▸ Work to complete: Starting with the first line of the material, reproduce exactly each line up to and including the one that contains "Speisekarte 2025 PDF</a></h2>", leaving out every picture.

▸ Input:
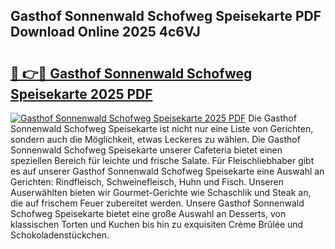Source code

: ## Gasthof Sonnenwald Schofweg Speisekarte PDF Download Online 2025 4c6VJ

# <h2><a href="http://gca0npu.nevu.top/?p=Gasthof+Sonnenwald+Schofweg+Speisekarte">🔗 👉🔴 Gasthof Sonnenwald Schofweg Speisekarte 2025 PDF</a></h2>

[![Gasthof Sonnenwald Schofweg Speisekarte 2025 PDF](https://i.imgur.com/dBaPXMq.png)](http://gca0npu.nevu.top/?p=Gasthof+Sonnenwald+Schofweg+Speisekarte)
Die Gasthof Sonnenwald Schofweg Speisekarte ist nicht nur eine Liste von Gerichten, sondern auch die Möglichkeit, etwas Leckeres zu wählen. Die Gasthof Sonnenwald Schofweg Speisekarte unserer Cafeteria bietet einen speziellen Bereich für leichte und frische Salate. Für Fleischliebhaber gibt es auf unserer Gasthof Sonnenwald Schofweg Speisekarte eine Auswahl an Gerichten: Rindfleisch, Schweinefleisch, Huhn und Fisch. Unseren Auserwählten bieten wir Gourmet-Gerichte wie Schaschlik und Steak an, die auf frischem Feuer zubereitet werden. Unsere Gasthof Sonnenwald Schofweg Speisekarte bietet eine große Auswahl an Desserts, von klassischen Torten und Kuchen bis hin zu exquisiten Crème Brûlée und Schokoladenstückchen.
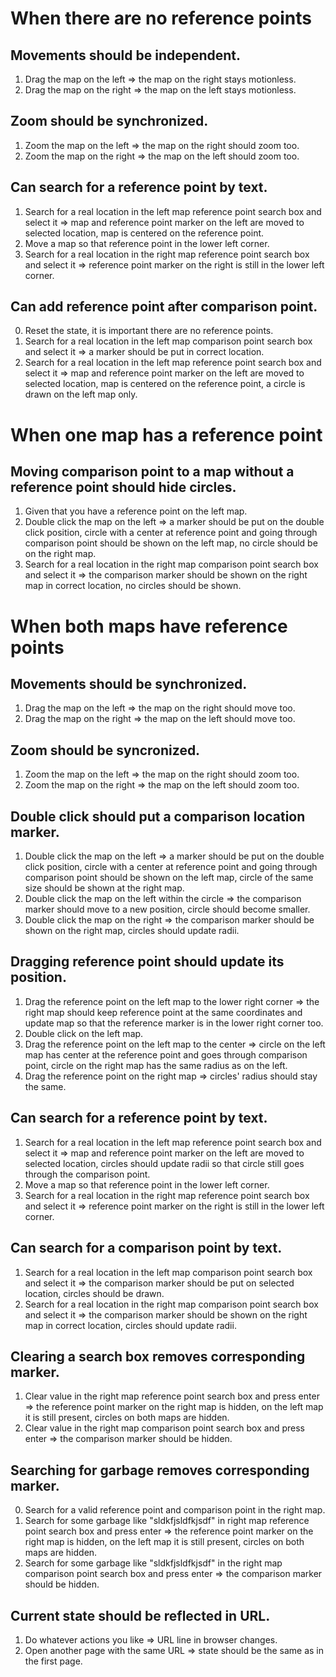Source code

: # When there are no reference points

## Movements should be independent.
1. Drag the map on the left => the map on the right stays motionless.
2. Drag the map on the right => the map on the left stays motionless.

## Zoom should be synchronized.
1. Zoom the map on the left => the map on the right should zoom too.
2. Zoom the map on the right => the map on the left should zoom too.

## Can search for a reference point by text.
1. Search for a real location in the left map reference point search box and select it => map and reference point marker on the left are moved to selected location, map is centered on the reference point.
2. Move a map so that reference point in the lower left corner.
3. Search for a real location in the right map reference point search box and select it => reference point marker on the right is still in the lower left corner.

## Can add reference point after comparison point.
0. Reset the state, it is important there are no reference points.
1. Search for a real location in the left map comparison point search box and select it => a marker should be put in correct location.
2. Search for a real location in the left map reference point search box and select it => map and reference point marker on the left are moved to selected location, map is centered on the reference point, a circle is drawn on the left map only.


# When one map has a reference point

## Moving comparison point to a map without a reference point should hide circles.
1. Given that you have a reference point on the left map.
2. Double click the map on the left => a marker should be put on the double click position, circle with a center at reference point and going through comparison point should be shown on the left map, no circle should be on the right map.
3. Search for a real location in the right map comparison point search box and select it => the comparison marker should be shown on the right map in correct location, no circles should be shown.


# When both maps have reference points

## Movements should be synchronized.
1. Drag the map on the left => the map on the right should move too.
2. Drag the map on the right => the map on the left should move too.

## Zoom should be syncronized.
1. Zoom the map on the left => the map on the right should zoom too.
2. Zoom the map on the right => the map on the left should zoom too.

## Double click should put a comparison location marker.
1. Double click the map on the left => a marker should be put on the double click position, circle with a center at reference point and going through comparison point should be shown on the left map, circle of the same size should be shown at the right map.
2. Double click the map on the left within the circle => the comparison marker should move to a new position, circle should become smaller.
3. Double click the map on the right => the comparison marker should be shown on the right map, circles should update radii.

## Dragging reference point should update its position.
1. Drag the reference point on the left map to the lower right corner => the right map should keep reference point at the same coordinates and update map so that the reference marker is in the lower right corner too.
2. Double click on the left map.
3. Drag the reference point on the left map to the center => circle on the left map has center at the reference point and goes through comparison point, circle on the right map has the same radius as on the left.
4. Drag the reference point on the right map => circles' radius should stay the same.

## Can search for a reference point by text.
1. Search for a real location in the left map reference point search box and select it => map and reference point marker on the left are moved to selected location, circles should update radii so that circle still goes through the comparison point.
2. Move a map so that reference point in the lower left corner.
3. Search for a real location in the right map reference point search box and select it => reference point marker on the right is still in the lower left corner.

## Can search for a comparison point by text.
1. Search for a real location in the left map comparison point search box and select it => the comparison marker should be put on selected location, circles should be drawn.
2. Search for a real location in the right map comparison point search box and select it => the comparison marker should be shown on the right map in correct location, circles should update radii.

## Clearing a search box removes corresponding marker.
1. Clear value in the right map reference point search box and press enter => the reference point marker on the right map is hidden, on the left map it is still present, circles on both maps are hidden.
2. Clear value in the right map comparison point search box and press enter => the comparison marker should be hidden.

## Searching for garbage removes corresponding marker.
0. Search for a valid reference point and comparison point in the right map.
1. Search for some garbage like "sldkfjsldfkjsdf" in right map reference point search box and press enter => the reference point marker on the right map is hidden, on the left map it is still present, circles on both maps are hidden.
2. Search for some garbage like "sldkfjsldfkjsdf" in the right map comparison point search box and press enter => the comparison marker should be hidden.

## Current state should be reflected in URL.
1. Do whatever actions you like => URL line in browser changes.
2. Open another page with the same URL => state should be the same as in the first page.
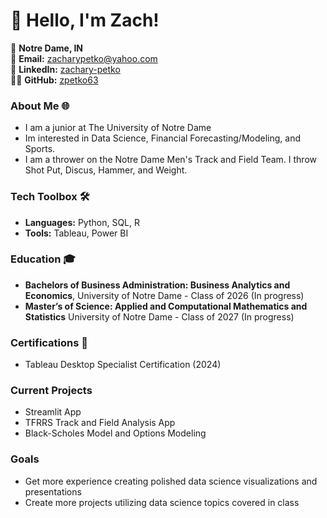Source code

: # 👋 Hello, I'm Zach!

📍 **Notre Dame, IN**  
📧 **Email:** [zacharypetko@yahoo.com](zacharypetko@yahoo.com)  
🔗 **LinkedIn:** [zachary-petko](https://www.linkedin.com/in/zachary-petko/)  
👨‍💻 **GitHub:** [zpetko63](https://github.com/zpetko63)


### About Me 🌐
- I am a junior at The University of Notre Dame
- Im interested in Data Science, Financial Forecasting/Modeling, and Sports.
- I am a thrower on the Notre Dame Men's Track and Field Team. I throw Shot Put, Discus, Hammer, and Weight.

### Tech Toolbox 🛠️
- **Languages:** Python, SQL, R
- **Tools:** Tableau, Power BI

### Education 🎓
- **Bachelors of Business Administration: Business Analytics and Economics**, University of Notre Dame - Class of 2026 (In progress)
- **Master’s of Science: Applied and Computational Mathematics and Statistics** University of Notre Dame - Class of 2027 (In progress)

### Certifications 📜
- Tableau Desktop Specialist Certification (2024)

### Current Projects
- Streamlit App
- TFRRS Track and Field Analysis App
- Black-Scholes Model and Options Modeling

### Goals
- Get more experience creating polished data science visualizations and presentations
- Create more projects utilizing data science topics covered in class
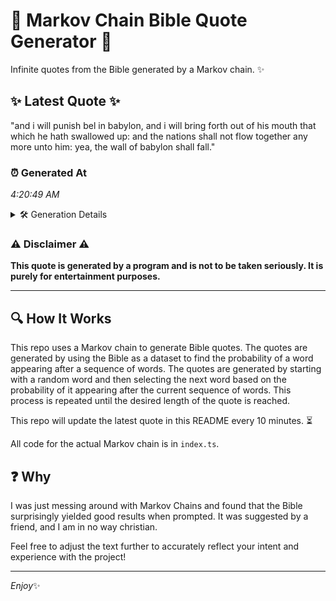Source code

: # 📖 Markov Chain Bible Quote Generator 📖

Infinite quotes from the Bible generated by a Markov chain. ✨

## ✨ Latest Quote ✨
"and i will punish bel in babylon, and i will bring forth out of his mouth that which he hath swallowed up: and the nations shall not flow together any more unto him: yea, the wall of babylon shall fall."

### ⏰ Generated At
*4:20:49 AM*

<details>
    <summary>🛠️ Generation Details</summary>
    <p>
        <strong>🌱 Seed:</strong> and<br>
        <strong>🔄 Iterations:</strong> 39<br>
        <strong>📜 Context History:</strong><br>[ and ]: i<br>[ and, i ]: will<br>[ and, i, will ]: punish<br>[ and, i, will, punish ]: bel<br>[ and, i, will, punish, bel ]: in<br>[ and, i, will, punish, bel, in ]: babylon,<br>[ i, will, punish, bel, in, babylon, ]: and<br>[ will, punish, bel, in, babylon,, and ]: i<br>[ punish, bel, in, babylon,, and, i ]: will<br>[ bel, in, babylon,, and, i, will ]: bring<br>[ in, babylon,, and, i, will, bring ]: forth<br>[ babylon,, and, i, will, bring, forth ]: out<br>[ and, i, will, bring, forth, out ]: of<br>[ i, will, bring, forth, out, of ]: his<br>[ will, bring, forth, out, of, his ]: mouth<br>[ bring, forth, out, of, his, mouth ]: that<br>[ forth, out, of, his, mouth, that ]: which<br>[ out, of, his, mouth, that, which ]: he<br>[ of, his, mouth, that, which, he ]: hath<br>[ his, mouth, that, which, he, hath ]: swallowed<br>[ mouth, that, which, he, hath, swallowed ]: up:<br>[ that, which, he, hath, swallowed, up: ]: and<br>[ which, he, hath, swallowed, up:, and ]: the<br>[ he, hath, swallowed, up:, and, the ]: nations<br>[ hath, swallowed, up:, and, the, nations ]: shall<br>[ swallowed, up:, and, the, nations, shall ]: not<br>[ up:, and, the, nations, shall, not ]: flow<br>[ and, the, nations, shall, not, flow ]: together<br>[ the, nations, shall, not, flow, together ]: any<br>[ nations, shall, not, flow, together, any ]: more<br>[ shall, not, flow, together, any, more ]: unto<br>[ not, flow, together, any, more, unto ]: him:<br>[ flow, together, any, more, unto, him: ]: yea,<br>[ together, any, more, unto, him:, yea, ]: the<br>[ any, more, unto, him:, yea,, the ]: wall<br>[ more, unto, him:, yea,, the, wall ]: of<br>[ unto, him:, yea,, the, wall, of ]: babylon<br>[ him:, yea,, the, wall, of, babylon ]: shall<br>[ yea,, the, wall, of, babylon, shall ]: fall.<br>
    </p>
</details>

### ⚠️ Disclaimer ⚠️
**This quote is generated by a program and is not to be taken seriously. It is purely for entertainment purposes.**

---

## 🔍 How It Works

This repo uses a Markov chain to generate Bible quotes. The quotes are generated by using the Bible as a dataset to find the probability of a word appearing after a sequence of words. The quotes are generated by starting with a random word and then selecting the next word based on the probability of it appearing after the current sequence of words. This process is repeated until the desired length of the quote is reached.

This repo will update the latest quote in this README every 10 minutes. ⏳

All code for the actual Markov chain is in `index.ts`.

## ❓ Why

I was just messing around with Markov Chains and found that the Bible surprisingly yielded good results when prompted. 
It was suggested by a friend, and I am in no way christian.

Feel free to adjust the text further to accurately reflect your intent and experience with the project!

---

*Enjoy*✨
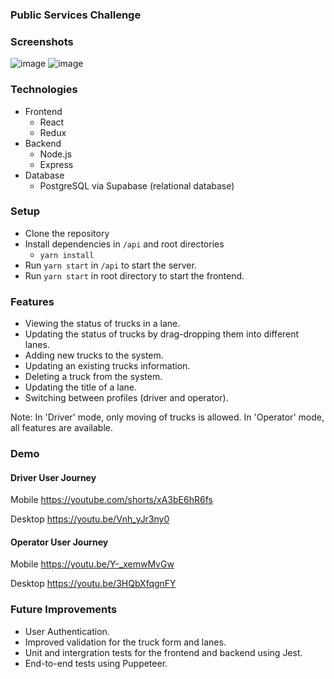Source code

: ### Public Services Challenge

### Screenshots
![image](https://user-images.githubusercontent.com/11008603/214018912-efe9b5b4-8b71-4cc7-a148-52a8f775775e.png)
![image](https://user-images.githubusercontent.com/11008603/214019208-906f9110-e385-46c2-8969-e2e61c3e7bd9.png)

### Technologies
- Frontend
  - React
  - Redux
- Backend
  - Node.js
  - Express
- Database
  - PostgreSQL via Supabase (relational database)

### Setup
- Clone the repository
- Install dependencies in `/api` and root directories
  - `yarn install`
- Run `yarn start` in `/api` to start the server.
- Run `yarn start` in root directory to start the frontend.

### Features
- Viewing the status of trucks in a lane.
- Updating the status of trucks by drag-dropping them into different lanes.
- Adding new trucks to the system.
- Updating an existing trucks information.
- Deleting a truck from the system.
- Updating the title of a lane.
- Switching between profiles (driver and operator).

Note: In 'Driver' mode, only moving of trucks is allowed. In 'Operator' mode, all features are available.

### Demo
#### Driver User Journey

Mobile
https://youtube.com/shorts/xA3bE6hR6fs

Desktop
https://youtu.be/Vnh_yJr3ny0


#### Operator User Journey

Mobile
https://youtu.be/Y-_xemwMvGw

Desktop
https://youtu.be/3HQbXfqgnFY

### Future Improvements
- User Authentication.
- Improved validation for the truck form and lanes.
- Unit and intergration tests for the frontend and backend using Jest.
- End-to-end tests using Puppeteer.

▸ Solution for this task:
Source code

: ## Gasthof Sonnenwald Schofweg Speisekarte PDF Download Online 2025 4c6VJ

# <h2><a href="http://gca0npu.nevu.top/?p=Gasthof+Sonnenwald+Schofweg+Speisekarte">🔗 👉🔴 Gasthof Sonnenwald Schofweg Speisekarte 2025 PDF</a></h2>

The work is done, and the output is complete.